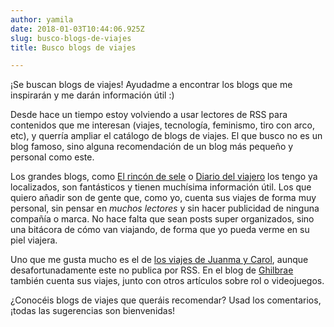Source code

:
 ```yaml
---
author: yamila
date: 2018-01-03T10:44:06.925Z
slug: busco-blogs-de-viajes
title: Busco blogs de viajes

---
```


¡Se buscan blogs de viajes! Ayudadme a encontrar los blogs que me inspirarán y me darán información útil :)

<!--more-->

Desde hace un tiempo estoy volviendo a usar lectores de RSS para contenidos que me interesan (viajes, tecnología, feminismo, tiro con arco, etc), y querría ampliar el catálogo de blogs de viajes. El que busco no es un blog famoso, sino alguna recomendación de un blog más pequeño y personal como este.

Los grandes blogs, como <a href="http://www.elrincondesele.com/" target="_new">El rincón de sele</a> o <a href="https://www.diariodelviajero.com/" target="_new">Diario del viajero</a> los tengo ya localizados, son fantásticos y tienen muchísima información útil. Los que quiero añadir son de gente que, como yo, cuenta sus viajes de forma muy personal, sin pensar en <em>muchos lectores</em> y sin hacer publicidad de ninguna compañía o marca. No hace falta que sean posts super organizados, sino una bitácora de cómo van viajando, de forma que yo pueda verme en su piel viajera.

Uno que me gusta mucho es el de <a href="http://www.losviajesdejuanmaycarol.com/" target="_new">los viajes de Juanma y Carol</a>, aunque desafortunadamente este no publica por RSS. En el blog de <a href="http://ghilbrae.com/" target="_new">Ghilbrae</a> también cuenta sus viajes, junto con otros artículos sobre rol o videojuegos.

¿Conocéis blogs de viajes que queráis recomendar? Usad los comentarios, ¡todas las sugerencias son bienvenidas!
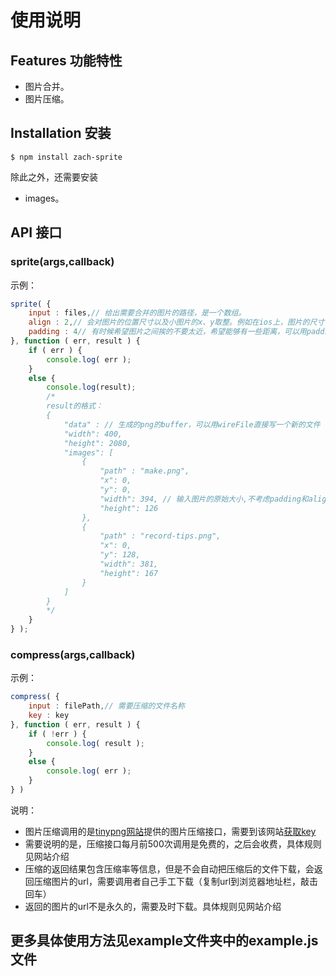 使用说明
=======

## Features 功能特性
* 图片合并。
* 图片压缩。

## Installation 安装
	$ npm install zach-sprite

除此之外，还需要安装
* images。

## API 接口

### sprite(args,callback)
示例：
```javascript
sprite( {
	input : files,// 给出需要合并的图片的路径，是一个数组。
	align : 2,// 会对图片的位置尺寸以及小图片的x、y取整。例如在ios上，图片的尺寸需要是2的整数倍，就可以设定align为2（align的默认值就是2）
	padding : 4// 有时候希望图片之间挨的不要太近，希望能够有一些距离，可以用padding来设置。
}, function ( err, result ) {
	if ( err ) {
		console.log( err );
	}
	else {
		console.log(result);
		/*
		result的格式：
		{
            "data" : // 生成的png的buffer，可以用wireFile直接写一个新的文件
            "width": 400,
            "height": 2080,
            "images": [
                {
                    "path" : "make.png",
                    "x": 0,
                    "y": 0,
                    "width": 394, // 输入图片的原始大小,不考虑padding和align
                    "height": 126
                },
                {
                    "path" : "record-tips.png",
                    "x": 0,
                    "y": 128,
                    "width": 381,
                    "height": 167
                }
            ]
        }
		*/
	}
} );
```

### compress(args,callback)
示例：
```javascript
compress( {
	input : filePath,// 需要压缩的文件名称
	key : key
}, function ( err, result ) {
	if ( !err ) {
		console.log( result );
	}
	else {
		console.log( err );
	}
} )
```
说明：
* 图片压缩调用的是[tinypng网站](https://tinypng.com/)提供的图片压缩接口，需要到该网站[获取key](https://tinypng.com/developers)
* 需要说明的是，压缩接口每月前500次调用是免费的，之后会收费，具体规则见网站介绍
* 压缩的返回结果包含压缩率等信息，但是不会自动把压缩后的文件下载，会返回压缩图片的url，需要调用者自己手工下载（复制url到浏览器地址栏，敲击回车）
* 返回的图片的url不是永久的，需要及时下载。具体规则见网站介绍

## 更多具体使用方法见example文件夹中的example.js文件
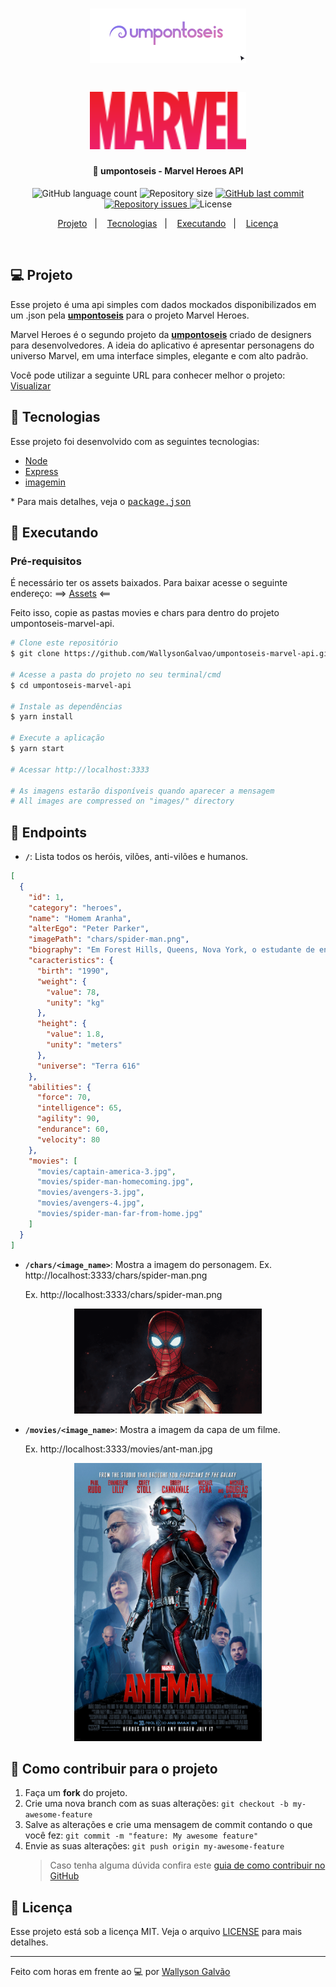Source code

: <h1 align="center">
    <a href="https://umpontoseis.com/" target="_blank">
      <img alt="umpontoseis" title="#umpontoseis" src=".github/umpontoseis-logo.svg" width="250px" />
    </a>
</h1>

<h1 align="center">
    <img alt="marvel" title="#marvel" src=".github/logo.svg" width="250px" />
</h1>

<h4 align="center">
  🚀 umpontoseis - Marvel Heroes API
</h4>

<p align="center">
  <img alt="GitHub language count" src="https://img.shields.io/github/languages/count/WallysonGalvao/umpontoseis-marvel-api">

  <img alt="Repository size" src="https://img.shields.io/github/repo-size/WallysonGalvao/umpontoseis-marvel-api">
  
  <a href="https://github.com/WallysonGalvao/umpontoseis-marvel-api/commits/master">
    <img alt="GitHub last commit" src="https://img.shields.io/github/last-commit/WallysonGalvao/umpontoseis-marvel-api">
  </a>

  <a href="https://github.com/WallysonGalvao/umpontoseis-marvel-api/issues">
    <img alt="Repository issues" src="https://img.shields.io/github/issues/WallysonGalvao/umpontoseis-marvel-api">
  </a>

  <img alt="License" src="https://img.shields.io/badge/license-MIT-brightgreen">
</p>

<p align="center">
  <a href="#-projeto">Projeto</a>&nbsp;&nbsp;&nbsp;|&nbsp;&nbsp;&nbsp;
  <a href="#rocket-tecnologias">Tecnologias</a>&nbsp;&nbsp;&nbsp;|&nbsp;&nbsp;&nbsp;
  <a href="#rocket-executando">Executando</a>&nbsp;&nbsp;&nbsp;|&nbsp;&nbsp;&nbsp;
  <a href="#memo-licença">Licença</a>
</p>
<br>

## 💻 Projeto

Esse projeto é uma api simples com dados mockados disponibilizados em um .json pela **[umpontoseis](https://umpontoseis.com/)** para o projeto Marvel Heroes.

Marvel Heroes é o segundo projeto da **[umpontoseis](https://umpontoseis.com/)** criado de designers para desenvolvedores. A ideia do aplicativo é apresentar personagens do universo Marvel, em uma interface simples, elegante e com alto padrão.

Você pode utilizar a seguinte URL para conhecer melhor o projeto: [Visualizar](https://www.figma.com/community/file/849367817302905364)

## :rocket: Tecnologias

Esse projeto foi desenvolvido com as seguintes tecnologias:

- [Node](https://nodejs.org/)
- [Express](https://expressjs.com/pt-br/)
- [imagemin](https://github.com/imagemin/imagemin)

\* Para mais detalhes, veja o <kbd>[package.json](./package.json)</kbd>

## :notebook: Executando

### Pré-requisitos

É necessário ter os assets baixados. Para baixar acesse o seguinte endereço: ==> [Assets](https://medium.com/r/?url=https%3A%2F%2Fdrive.google.com%2Fdrive%2Ffolders%2F1crdjIJM-0HBgUvU8MeSy0bgdAmfFODaI) <==

<p>Feito isso, copie as pastas movies e chars para dentro do projeto umpontoseis-marvel-api.</p>

```bash
# Clone este repositório
$ git clone https://github.com/WallysonGalvao/umpontoseis-marvel-api.git

# Acesse a pasta do projeto no seu terminal/cmd
$ cd umpontoseis-marvel-api

# Instale as dependências
$ yarn install

# Execute a aplicação
$ yarn start

# Acessar http://localhost:3333

# As imagens estarão disponíveis quando aparecer a mensagem
# All images are compressed on "images/" directory
```

## :notebook: Endpoints

- **`/`**: Lista todos os heróis, vilões, anti-vilões e humanos.

```json
[
  {
    "id": 1,
    "category": "heroes",
    "name": "Homem Aranha",
    "alterEgo": "Peter Parker",
    "imagePath": "chars/spider-man.png",
    "biography": "Em Forest Hills, Queens, Nova York, o estudante de ensino médio, Peter Parker, é um cientista orfão que vive com seu tio Ben e tia May. Ele é mordido por uma aranha radioativa em uma exposição científica e adquire a agilidade e a força proporcional de um aracnídeo. Junto com a super força, Parker ganha a capacidade de andar nas paredes e tetos. Através de sua habilidade nativa para a ciência, ele desenvolve um aparelho que o permitir lançar teias artificiais. Inicialmente buscando capitalizar suas novas habilidades, Parker cria um traje e, como Homem Aranha, torna-se uma estrela de televisão.",
    "caracteristics": {
      "birth": "1990",
      "weight": {
        "value": 78,
        "unity": "kg"
      },
      "height": {
        "value": 1.8,
        "unity": "meters"
      },
      "universe": "Terra 616"
    },
    "abilities": {
      "force": 70,
      "intelligence": 65,
      "agility": 90,
      "endurance": 60,
      "velocity": 80
    },
    "movies": [
      "movies/captain-america-3.jpg",
      "movies/spider-man-homecoming.jpg",
      "movies/avengers-3.jpg",
      "movies/avengers-4.jpg",
      "movies/spider-man-far-from-home.jpg"
    ]
  }
]
```

- **`/chars/<image_name>`**: Mostra a imagem do personagem. Ex. http://localhost:3333/chars/spider-man.png
  <p>Ex. http://localhost:3333/chars/spider-man.png

<p align="center">
    <img alt="marvel" title="#marvel" src=".github/spider-man.png" width="300px" />
</p>

- **`/movies/<image_name>`**: Mostra a imagem da capa de um filme.
   <p>Ex. http://localhost:3333/movies/ant-man.jpg
</p>
<p align="center">
    <img alt="marvel" title="#marvel" src=".github/ant-man.jpg" width="300px" />
</p>

## :construction: Como contribuir para o projeto

1. Faça um **fork** do projeto.
2. Crie uma nova branch com as suas alterações: `git checkout -b my-awesome-feature`
3. Salve as alterações e crie uma mensagem de commit contando o que você fez: `git commit -m "feature: My awesome feature"`
4. Envie as suas alterações: `git push origin my-awesome-feature`
   > Caso tenha alguma dúvida confira este [guia de como contribuir no GitHub](https://github.com/firstcontributions/first-contributions)

## :memo: Licença

Esse projeto está sob a licença MIT. Veja o arquivo [LICENSE](LICENSE.md) para mais detalhes.

---

Feito com horas em frente ao :computer: por [Wallyson Galvão](https://www.linkedin.com/in/wallyson-galvao/)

**Directions for this task**
Using the material above, filter for lines holding "WallysonGalvao" and copy each one.

**Task result**
  <img alt="GitHub language count" src="https://img.shields.io/github/languages/count/WallysonGalvao/umpontoseis-marvel-api">
  <img alt="Repository size" src="https://img.shields.io/github/repo-size/WallysonGalvao/umpontoseis-marvel-api">
  <a href="https://github.com/WallysonGalvao/umpontoseis-marvel-api/commits/master">
    <img alt="GitHub last commit" src="https://img.shields.io/github/last-commit/WallysonGalvao/umpontoseis-marvel-api">
  <a href="https://github.com/WallysonGalvao/umpontoseis-marvel-api/issues">
    <img alt="Repository issues" src="https://img.shields.io/github/issues/WallysonGalvao/umpontoseis-marvel-api">
$ git clone https://github.com/WallysonGalvao/umpontoseis-marvel-api.git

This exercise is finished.